TUNISIE
25/12/2018 11h:54 CET | Actualisé 25/12/2018 11h:55 CET

Immolation d'Abdelrazak Zergui: Le SNJT fait porter la responsabilité à l'État

La possibilité d'une grève générale dans le secteur n'est pas exclue.

NurPhoto via Getty Images

Le Syndicat National des Journalistes Tunisiens (SNJT) a fait porter, mardi, l’immolation du journaliste Abdelrazak Zergui survenu lundi à Kasserine, aux autorités tunisiennes.

Dans un communiqué, le SNJT pointe du doigt le rôle de l’État qui “a contribué à faire du secteur des médias, un foyer d’argent sale et suspect, qui sert certains intérêts, et ce sans vérifier leur conformité avec les lois du travail et les réglementations en vigueur, ce qui nuit aux moyens de subsistance des journalistes”.

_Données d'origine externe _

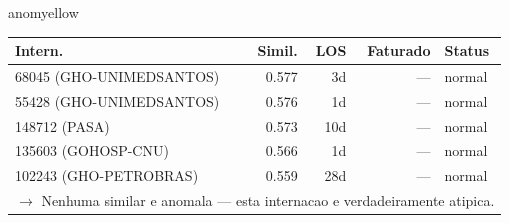 \documentclass[a4paper,10pt]{article}
\begin{document}
\begin{anomalycard}[Internacao 14434 | GHO-PETROBRAS | MODERADO (z=2.33)]{anomyellow}
\begin{tabular}{l r r r l}\toprule\textbf{Intern.} & \textbf{Simil.} & \textbf{LOS} & \textbf{Faturado} & \textbf{Status} \\\midrule
68045 (GHO-UNIMEDSANTOS) & 0.577 & 3d & --- & \textcolor{jcubeblue}{normal} \\
55428 (GHO-UNIMEDSANTOS) & 0.576 & 1d & --- & \textcolor{jcubeblue}{normal} \\
148712 (PASA) & 0.573 & 10d & --- & \textcolor{jcubeblue}{normal} \\
135603 (GOHOSP-CNU) & 0.566 & 1d & --- & \textcolor{jcubeblue}{normal} \\
102243 (GHO-PETROBRAS) & 0.559 & 28d & --- & \textcolor{jcubeblue}{normal} \\
\multicolumn{5}{l}{\textcolor{jcubeblue}{\small $\rightarrow$ Nenhuma similar e anomala --- esta internacao e verdadeiramente atipica.}} \\
\bottomrule\end{tabular}


\end{anomalycard}

\newpage
\end{document}
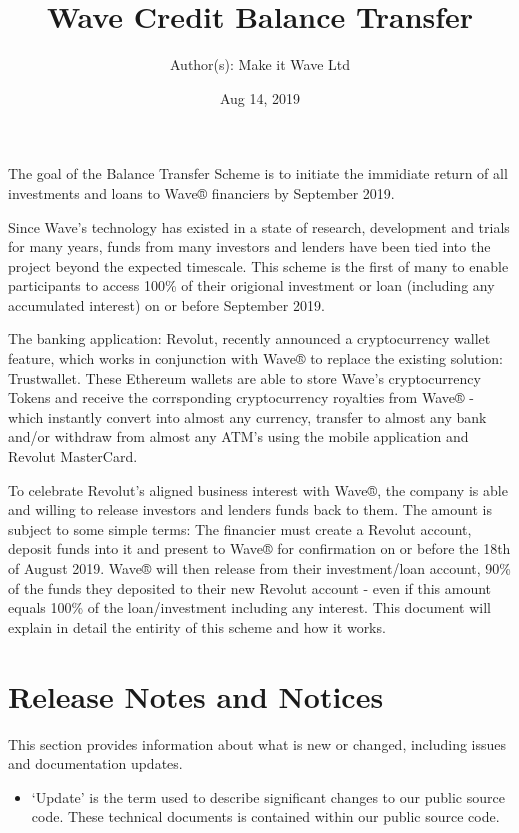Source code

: \documentclass[letterpaper,10pt,openany,oneside,english]{sphinxmanual}
\title{Wave Credit Balance Transfer}
\date{Aug 14, 2019}
\author{Author(s): Make it Wave Ltd}
\begin{document}
\maketitle
\sphinxtableofcontents
{}\label{\detokenize{index::doc}}


The goal of the Balance Transfer Scheme is to initiate the immidiate return of all investments and loans to Wave® financiers by September 2019.

Since Wave’s technology has existed in a state of research, development and trials for many years, funds from many investors and lenders have been tied into the project beyond the expected timescale. This scheme is the first of many to enable participants to access 100\% of their origional investment or loan (including any accumulated interest) on or before September 2019.

The banking application: Revolut, recently announced a cryptocurrency wallet feature, which works in conjunction with Wave® to replace the existing solution: Trustwallet. These Ethereum wallets are able to store Wave’s cryptocurrency Tokens and receive the corrsponding cryptocurrency royalties from Wave® - which instantly convert into almost any currency, transfer to almost any bank and/or withdraw from almost any ATM’s using the mobile application and Revolut MasterCard.

To celebrate Revolut’s aligned business interest with Wave®, the company is able and willing to release investors and lenders funds back to them. The amount is subject to some simple terms: The financier must create a Revolut account, deposit funds into it and present to Wave® for confirmation on or before the 18th of August 2019. Wave® will then release from their investment/loan account, 90\% of the funds they deposited to their new Revolut account - even if this amount equals 100\% of the loan/investment including any interest. This document will explain in detail the entirity of this scheme and how it works.


\chapter{Release Notes and Notices}
\label{\detokenize{releasenotes:release-notes-and-notices}}\label{\detokenize{releasenotes::doc}}
This section provides information about what is new or changed, including issues and documentation updates.
\begin{itemize}
\item {} 
‘Update’ is the term used to describe significant changes to our public source code. These technical documents is contained within our public source code.

\end{itemize}
\end{document}
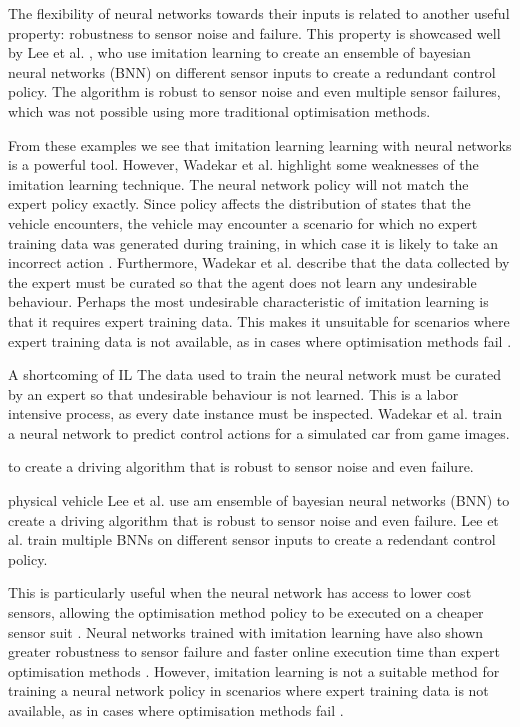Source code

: The flexibility of neural networks towards their inputs is related to another useful property: robustness to sensor noise and failure. 
This property is showcased well by Lee et al. \cite{Lee2019}, who use imitation learning to create an ensemble of bayesian neural networks (BNN) on different sensor inputs to create a redundant control policy. 
The algorithm is robust to sensor noise and even multiple sensor failures, which was not possible using more traditional optimisation methods.

From these examples we see that imitation learning learning with neural networks is a powerful tool.
However, Wadekar et al. \cite{Wadekar2021} highlight some weaknesses of the imitation learning technique.
The neural network policy will not match the expert policy exactly. 
Since policy affects the distribution of states that the vehicle encounters, the vehicle may encounter a scenario for which no expert training data was generated during training, in which case it is likely to take an incorrect action \cite{Osa_2018}.
Furthermore, Wadekar et al. \cite{Wadekar2021} describe that the data collected by the expert must be curated so that the agent does not learn any undesirable behaviour.
Perhaps the most undesirable characteristic of imitation learning is that it requires expert training data.
This makes it unsuitable for scenarios where expert training data is not available, as in cases where optimisation methods fail \cite{Fuchs2021a}.



\cite{Wadekar2021} 
A shortcoming of IL The data used to train the neural network must be curated by an expert so that undesirable behaviour is not learned.
This is a labor intensive process, as every date instance must be inspected.
Wadekar et al. \cite{Wadekar2021} train a neural network to predict control actions for a simulated car from game images.

to create a driving algorithm that is robust to sensor noise and even failure.

\cite{Lee2019} physical vehicle
Lee et al. \cite{Lee2019} use am ensemble of bayesian neural networks (BNN) to create a driving algorithm that is robust to sensor noise and even failure.
Lee et al. \cite{Lee2019} train multiple BNNs on different sensor inputs to create a redendant control policy.

This is particularly useful when the neural network has access to lower cost sensors, allowing the optimisation method policy to be executed on a cheaper sensor suit \cite{Pan2017}. 
Neural networks trained with imitation learning have also shown greater robustness to sensor failure and faster online execution time \cite{Wadekar2021} than expert optimisation methods \cite{Lee2019}. 
However, imitation learning is not a suitable method for training a neural network policy in scenarios where expert training data is not available, as in cases where optimisation methods fail \cite{Fuchs2021a}.

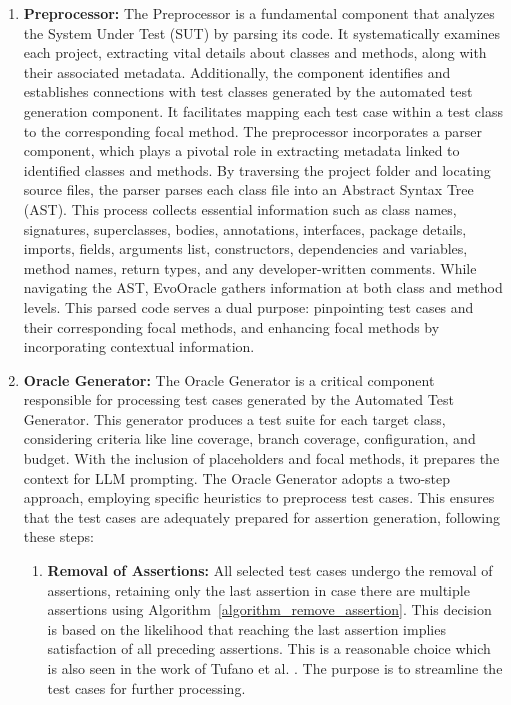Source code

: \begin{enumerate}
    \item \textbf{Preprocessor:} The Preprocessor is a fundamental component that analyzes the System Under Test (SUT) by parsing its code. It systematically examines each project, extracting vital details about classes and methods, along with their associated metadata. Additionally, the component identifies and establishes connections with test classes generated by the automated test generation component. It facilitates mapping each test case within a test class to the corresponding focal method. The preprocessor incorporates a parser component, which plays a pivotal role in extracting metadata linked to identified classes and methods. By traversing the project folder and locating source files, the parser parses each class file into an Abstract Syntax Tree (AST). This process collects essential information such as class names, signatures, superclasses, bodies, annotations, interfaces, package details, imports, fields, arguments list, constructors, dependencies and variables, method names, return types, and any developer-written comments. While navigating the AST, EvoOracle gathers information at both class and method levels. This parsed code serves a dual purpose: pinpointing test cases and their corresponding focal methods, and enhancing focal methods by incorporating contextual information.
    
    \item \textbf{Oracle Generator:} The Oracle Generator is a critical component responsible for processing test cases generated by the Automated Test Generator. This generator produces a test suite for each target class, considering criteria like line coverage, branch coverage, configuration, and budget. With the inclusion of placeholders and focal methods, it prepares the context for LLM prompting. The Oracle Generator adopts a two-step approach, employing specific heuristics to preprocess test cases. This ensures that the test cases are adequately prepared for assertion generation, following these steps:

    \begin{enumerate}
        \item \textbf{Removal of Assertions:} All selected test cases undergo the removal of assertions, retaining only the last assertion in case there are multiple assertions using Algorithm~\ref{algorithm_remove_assertion}. This decision is based on the likelihood that reaching the last assertion implies satisfaction of all preceding assertions. This is a reasonable choice which is also seen in the work of Tufano et al. \cite{tufano_generating_2022}. The purpose is to streamline the test cases for further processing.


\end{enumerate}
\end{enumerate}
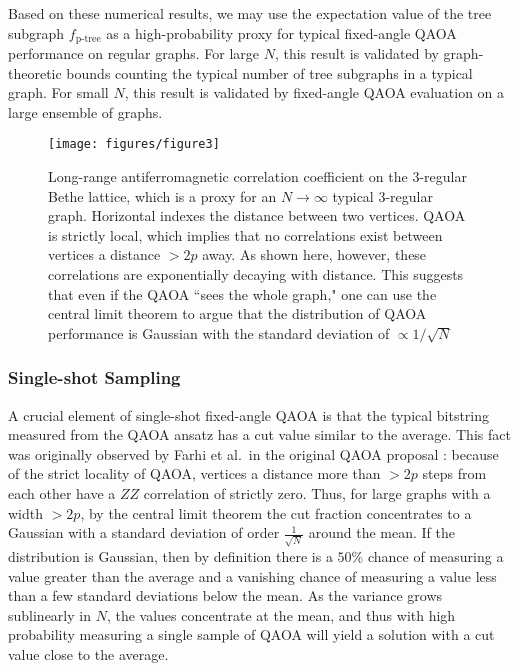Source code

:\documentclass[prb,reprint,nofootinbib,longbibliography,superscriptaddress]{revtex4-1}
\begin{document}
Based on these numerical results, we may use the expectation value of the tree subgraph $f_\text{p-tree}$ as a high-probability proxy for typical fixed-angle QAOA performance on regular graphs. For large $N$, this result is validated by graph-theoretic bounds counting the typical number of tree subgraphs in a typical graph. For small $N$, this result is validated by fixed-angle QAOA evaluation on a large ensemble of graphs.

\begin{figure}
    \centering
    \texttt{[image: figures/figure3]}
    \caption{Long-range antiferromagnetic correlation coefficient on the 3-regular Bethe lattice, which is a proxy for an $N\to\infty$ typical 3-regular graph. Horizontal indexes the distance between two vertices.  QAOA is strictly local, which implies that  no correlations exist between vertices a distance $>2p$ away. As shown here, however, these correlations are exponentially decaying with distance. This suggests that even if the QAOA ``sees the whole graph," one can use the central limit theorem to argue that the distribution of QAOA performance is  Gaussian with the standard deviation of $\propto 1/\sqrt N$}
    \label{fig:longrange_correlations}
\end{figure}

\subsubsection{Single-shot Sampling}
\label{sec:single-shot}

A crucial element of single-shot fixed-angle QAOA is  that the typical bitstring measured from the QAOA ansatz has a cut value similar to the average. This fact was originally observed by Farhi et al.~in the original QAOA proposal \cite{farhi2014quantum}: because of the strict locality of QAOA, vertices a distance more than $>2p$ steps from each other have a $ZZ$ correlation of strictly zero. Thus, for large graphs with a width $>2p$, by the central limit theorem the cut fraction concentrates to a Gaussian with a standard deviation of order $\frac{1}{\sqrt{N}}$ around the mean. If the distribution is Gaussian, then by definition there is a $50\%$ chance of measuring a value greater than the average and a vanishing chance of measuring a value less than a few standard deviations below the mean. As the variance grows sublinearly in $N$, the values concentrate at the mean, and thus with high probability measuring a single sample of QAOA will yield a solution with a cut value close to the average.
\end{document}
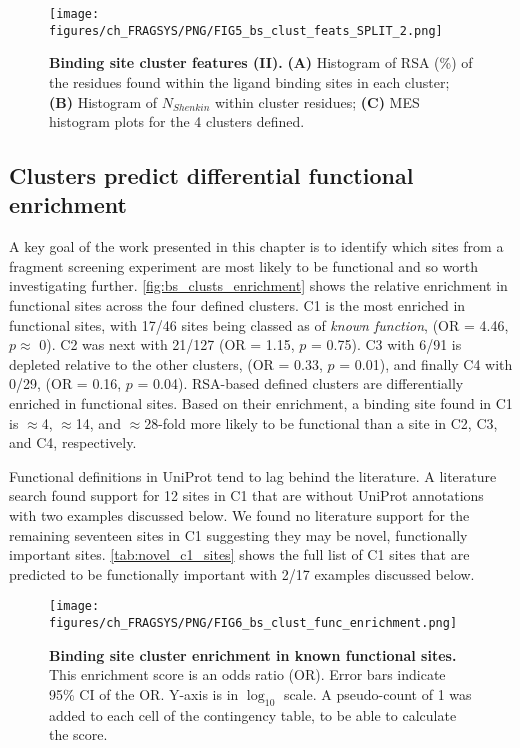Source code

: \begin{figure}[htb!]
    \centering
    \texttt{[image: figures/ch\_FRAGSYS/PNG/FIG5\_bs\_clust\_feats\_SPLIT\_2.png]}
    \caption[Binding site cluster features (II)]{\textbf{Binding site cluster features (II).} \textbf{(A)} Histogram of RSA (\%) of the residues found within the ligand binding sites in each cluster; \textbf{(B)} Histogram of $N_{Shenkin}$ within cluster residues; \textbf{(C)} MES histogram plots for the 4 clusters defined.}
    \label{fig:bs_clusts_feats_2}
\end{figure}

\subsection{Clusters predict differential functional enrichment}

A key goal of the work presented in this chapter is to identify which sites from a fragment screening experiment are most likely to be functional and so worth investigating further. \autoref{fig:bs_clusts_enrichment} shows the relative enrichment in functional sites across the four defined clusters. C1 is the most enriched in functional sites, with 17/46 sites being classed as of \textit{known function}, (OR = 4.46, $p \approx$ 0). C2 was next with 21/127 (OR = 1.15, $p$ = 0.75). C3 with 6/91 is depleted relative to the other clusters, (OR = 0.33, $p$ = 0.01), and finally C4 with 0/29, (OR = 0.16, $p$ = 0.04). RSA-based defined clusters are differentially enriched in functional sites. Based on their enrichment, a binding site found in C1 is $\approx$4, $\approx$14, and $\approx$28-fold more likely to be functional than a site in C2, C3, and C4, respectively.

Functional definitions in UniProt tend to lag behind the literature. A literature search found support for 12 sites in C1 that are without UniProt annotations with two examples discussed below. We found no literature support for the remaining seventeen sites in C1 suggesting they may be novel, functionally important sites.  \autoref{tab:novel_c1_sites} shows the full list of C1 sites that are predicted to be functionally important with 2/17 examples discussed below.

\begin{figure}[htb!]
    \centering
    \texttt{[image: figures/ch\_FRAGSYS/PNG/FIG6\_bs\_clust\_func\_enrichment.png]}
    \caption[Binding site cluster enrichment in known functional sites]{\textbf{Binding site cluster enrichment in known functional sites.} This enrichment score is an odds ratio (OR). Error bars indicate 95\% CI of the OR. Y-axis is in $\log_{10}$ scale. A pseudo-count of 1 was added to each cell of the contingency table, to be able to calculate the score.}
    \label{fig:bs_clusts_enrichment}
\end{figure}

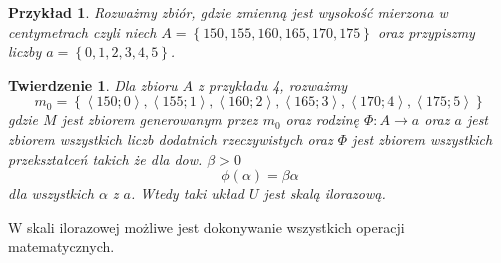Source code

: \documentclass[12pt,a4paper]{report}
\newtheorem{przyklad}{Przykład}
\newtheorem{tw}[definition]{Twierdzenie}
\newcommand{\parauporzadkowana}[2]{\left\langle {#1}; {#2} \right\rangle}
\newcommand{\zbior}[1]{\left\lbrace {#1} \right\rbrace }
\begin{document}
\begin{przyklad}
Rozważmy zbiór, gdzie zmienną jest wysokość mierzona w centymetrach czyli niech $A=\zbior{150,155,160,165,170,175}$ oraz przypiszmy liczby $a=\zbior{0,1,2,3,4,5}$. 
\end{przyklad}
\begin{tw}
Dla zbioru $A$ z przykładu 4, rozważmy
$$
m_{0}=\zbior{\parauporzadkowana{150}{0},\parauporzadkowana{155}{1},\parauporzadkowana{160}{2},\parauporzadkowana{165}{3},\parauporzadkowana{170}{4},\parauporzadkowana{175}{5}}
$$
 gdzie $M$ jest zbiorem generowanym przez $m_{0}$ oraz rodzinę $\Phi \colon A \to a$ oraz $a$ jest zbiorem wszystkich liczb dodatnich rzeczywistych oraz $\Phi$ jest zbiorem wszystkich przekształceń takich że dla dow. $\beta>0$
\begin{equation*}
\phi(\alpha)=\beta\alpha
\end{equation*}
dla wszystkich $\alpha$ z $a$. Wtedy taki układ $U$ jest skalą ilorazową.
\end{tw}
W skali ilorazowej możliwe jest dokonywanie wszystkich operacji matematycznych.
\end{document}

Le Syndicat a également mis en garde les propriétaires des différentes institutions de presse sur le respect du droit du travail et de leurs obligations dans la protection des droits des journalistes, notamment en matière de couverture sociale et sanitaire, appelant le ministère des Affaires sociales à jouer son rôle dans le contrôle du respect des lois.

 

Dans une déclaration accordée à la radio Mosaïque, le président du Syndicat National des Journalistes Tunisiens, Néji Bghouri, a également évoqué la possibilité d’organiser une grève générale dans le secteur de la presse le 14 janvier prochain et ce afin de protester contre les conditions de vie précaires des journalistes.

Lundi, Abdelrazak Zergui, journaliste pour une chaine privée à Kasserine s’est immolé par le feu, afin de protester contre la précarité et le fort chômage touchant la région.